Exercise prompt: Your response should contain every line from the data below that holds the string "with".

Records:
/---

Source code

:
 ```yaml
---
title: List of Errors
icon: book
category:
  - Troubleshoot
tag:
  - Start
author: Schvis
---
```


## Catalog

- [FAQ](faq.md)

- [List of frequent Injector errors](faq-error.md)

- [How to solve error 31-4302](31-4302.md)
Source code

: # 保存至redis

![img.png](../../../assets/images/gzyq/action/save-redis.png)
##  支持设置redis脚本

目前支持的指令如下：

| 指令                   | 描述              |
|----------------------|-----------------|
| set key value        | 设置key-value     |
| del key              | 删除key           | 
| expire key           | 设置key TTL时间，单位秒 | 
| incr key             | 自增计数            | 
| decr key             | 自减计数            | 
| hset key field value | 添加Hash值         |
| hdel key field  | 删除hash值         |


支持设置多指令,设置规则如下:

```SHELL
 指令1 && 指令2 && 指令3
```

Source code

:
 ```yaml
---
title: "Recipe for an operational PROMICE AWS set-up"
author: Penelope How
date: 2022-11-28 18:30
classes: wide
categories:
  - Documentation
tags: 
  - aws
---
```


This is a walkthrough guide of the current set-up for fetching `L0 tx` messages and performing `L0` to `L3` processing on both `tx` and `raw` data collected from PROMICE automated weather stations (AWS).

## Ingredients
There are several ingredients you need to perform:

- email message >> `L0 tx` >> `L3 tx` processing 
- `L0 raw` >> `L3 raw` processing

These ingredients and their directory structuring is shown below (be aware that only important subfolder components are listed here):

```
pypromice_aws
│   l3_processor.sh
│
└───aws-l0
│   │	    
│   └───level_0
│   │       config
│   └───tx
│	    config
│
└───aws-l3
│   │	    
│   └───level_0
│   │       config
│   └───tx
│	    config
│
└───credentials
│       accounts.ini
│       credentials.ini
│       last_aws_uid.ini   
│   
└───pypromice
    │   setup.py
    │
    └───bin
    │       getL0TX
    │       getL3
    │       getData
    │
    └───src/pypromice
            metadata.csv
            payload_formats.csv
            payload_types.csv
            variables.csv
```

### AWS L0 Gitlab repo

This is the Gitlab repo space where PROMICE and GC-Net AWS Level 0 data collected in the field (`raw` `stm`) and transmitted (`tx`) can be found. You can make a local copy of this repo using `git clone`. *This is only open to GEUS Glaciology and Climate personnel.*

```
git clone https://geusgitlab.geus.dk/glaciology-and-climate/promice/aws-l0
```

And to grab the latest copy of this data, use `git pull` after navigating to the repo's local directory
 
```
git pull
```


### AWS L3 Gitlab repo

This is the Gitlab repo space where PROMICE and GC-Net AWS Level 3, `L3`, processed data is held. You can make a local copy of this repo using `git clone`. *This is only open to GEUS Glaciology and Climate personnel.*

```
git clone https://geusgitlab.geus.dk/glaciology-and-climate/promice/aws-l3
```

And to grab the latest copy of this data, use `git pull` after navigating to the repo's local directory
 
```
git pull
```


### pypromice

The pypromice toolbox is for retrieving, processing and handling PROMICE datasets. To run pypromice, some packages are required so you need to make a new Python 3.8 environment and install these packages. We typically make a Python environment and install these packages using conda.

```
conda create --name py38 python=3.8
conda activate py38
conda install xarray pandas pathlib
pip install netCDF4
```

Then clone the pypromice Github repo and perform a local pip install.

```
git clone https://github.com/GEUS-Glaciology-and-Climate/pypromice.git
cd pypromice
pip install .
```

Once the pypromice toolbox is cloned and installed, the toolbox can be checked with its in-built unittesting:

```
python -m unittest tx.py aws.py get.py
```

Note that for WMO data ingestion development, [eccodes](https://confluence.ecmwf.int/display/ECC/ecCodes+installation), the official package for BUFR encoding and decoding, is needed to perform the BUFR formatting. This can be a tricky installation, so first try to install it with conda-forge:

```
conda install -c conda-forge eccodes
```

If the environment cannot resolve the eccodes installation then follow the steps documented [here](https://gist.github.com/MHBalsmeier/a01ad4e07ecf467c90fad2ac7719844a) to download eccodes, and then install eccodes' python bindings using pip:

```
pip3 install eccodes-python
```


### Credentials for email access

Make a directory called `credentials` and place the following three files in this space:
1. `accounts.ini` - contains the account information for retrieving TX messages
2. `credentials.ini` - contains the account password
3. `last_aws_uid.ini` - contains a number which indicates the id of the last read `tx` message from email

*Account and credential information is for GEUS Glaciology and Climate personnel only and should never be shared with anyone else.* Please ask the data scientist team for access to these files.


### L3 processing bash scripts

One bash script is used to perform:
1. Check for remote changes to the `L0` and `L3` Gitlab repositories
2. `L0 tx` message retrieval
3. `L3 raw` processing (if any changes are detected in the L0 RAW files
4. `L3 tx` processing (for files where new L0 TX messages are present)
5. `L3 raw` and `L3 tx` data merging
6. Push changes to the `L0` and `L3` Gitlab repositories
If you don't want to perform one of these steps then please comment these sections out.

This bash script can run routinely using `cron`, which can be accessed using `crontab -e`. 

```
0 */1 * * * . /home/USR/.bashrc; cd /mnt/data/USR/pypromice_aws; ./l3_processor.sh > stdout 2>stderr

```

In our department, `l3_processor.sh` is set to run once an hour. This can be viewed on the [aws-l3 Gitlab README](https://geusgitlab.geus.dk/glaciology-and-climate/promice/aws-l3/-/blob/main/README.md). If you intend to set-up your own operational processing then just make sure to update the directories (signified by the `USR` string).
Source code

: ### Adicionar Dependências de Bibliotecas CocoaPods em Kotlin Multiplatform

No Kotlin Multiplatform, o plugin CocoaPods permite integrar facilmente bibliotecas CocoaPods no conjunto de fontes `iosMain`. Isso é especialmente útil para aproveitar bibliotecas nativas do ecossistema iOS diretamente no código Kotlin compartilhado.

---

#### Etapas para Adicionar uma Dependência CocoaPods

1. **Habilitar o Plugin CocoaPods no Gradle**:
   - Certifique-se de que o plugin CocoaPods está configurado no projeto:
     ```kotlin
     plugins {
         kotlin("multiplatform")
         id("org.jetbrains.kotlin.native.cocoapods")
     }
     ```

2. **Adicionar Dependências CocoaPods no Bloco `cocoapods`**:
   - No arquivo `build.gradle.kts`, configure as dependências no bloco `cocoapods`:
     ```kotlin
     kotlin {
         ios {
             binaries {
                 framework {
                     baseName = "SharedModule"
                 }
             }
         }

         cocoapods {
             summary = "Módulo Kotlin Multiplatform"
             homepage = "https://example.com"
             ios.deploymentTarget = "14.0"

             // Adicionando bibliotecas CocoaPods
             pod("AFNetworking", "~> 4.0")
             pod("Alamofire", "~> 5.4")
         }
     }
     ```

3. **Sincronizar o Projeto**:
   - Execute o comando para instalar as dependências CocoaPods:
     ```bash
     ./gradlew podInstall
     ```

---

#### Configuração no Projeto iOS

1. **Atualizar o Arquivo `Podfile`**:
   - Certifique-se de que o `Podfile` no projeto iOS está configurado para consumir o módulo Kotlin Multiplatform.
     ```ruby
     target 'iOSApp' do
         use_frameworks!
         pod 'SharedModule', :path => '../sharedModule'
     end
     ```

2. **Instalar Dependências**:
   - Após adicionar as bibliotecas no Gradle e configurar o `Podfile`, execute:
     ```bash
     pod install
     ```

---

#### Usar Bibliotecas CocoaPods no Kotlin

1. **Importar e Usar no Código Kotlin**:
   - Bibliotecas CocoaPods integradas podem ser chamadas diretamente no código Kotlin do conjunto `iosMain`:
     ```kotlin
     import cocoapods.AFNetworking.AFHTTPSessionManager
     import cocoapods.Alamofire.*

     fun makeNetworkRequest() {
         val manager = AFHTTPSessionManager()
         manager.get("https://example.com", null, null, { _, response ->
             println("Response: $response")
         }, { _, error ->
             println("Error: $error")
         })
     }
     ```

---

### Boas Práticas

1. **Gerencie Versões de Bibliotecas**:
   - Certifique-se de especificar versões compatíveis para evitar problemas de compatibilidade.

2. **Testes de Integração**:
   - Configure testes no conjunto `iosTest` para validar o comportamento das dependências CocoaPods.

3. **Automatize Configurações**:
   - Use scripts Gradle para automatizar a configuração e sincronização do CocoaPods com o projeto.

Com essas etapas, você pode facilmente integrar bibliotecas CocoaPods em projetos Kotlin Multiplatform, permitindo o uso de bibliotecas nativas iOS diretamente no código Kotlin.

\---

Reply:
Once the pypromice toolbox is cloned and installed, the toolbox can be checked with its in-built unittesting:
Note that for WMO data ingestion development, [eccodes](https://confluence.ecmwf.int/display/ECC/ecCodes+installation), the official package for BUFR encoding and decoding, is needed to perform the BUFR formatting. This can be a tricky installation, so first try to install it with conda-forge:
*Account and credential information is for GEUS Glaciology and Climate personnel only and should never be shared with anyone else.* Please ask the data scientist team for access to these files.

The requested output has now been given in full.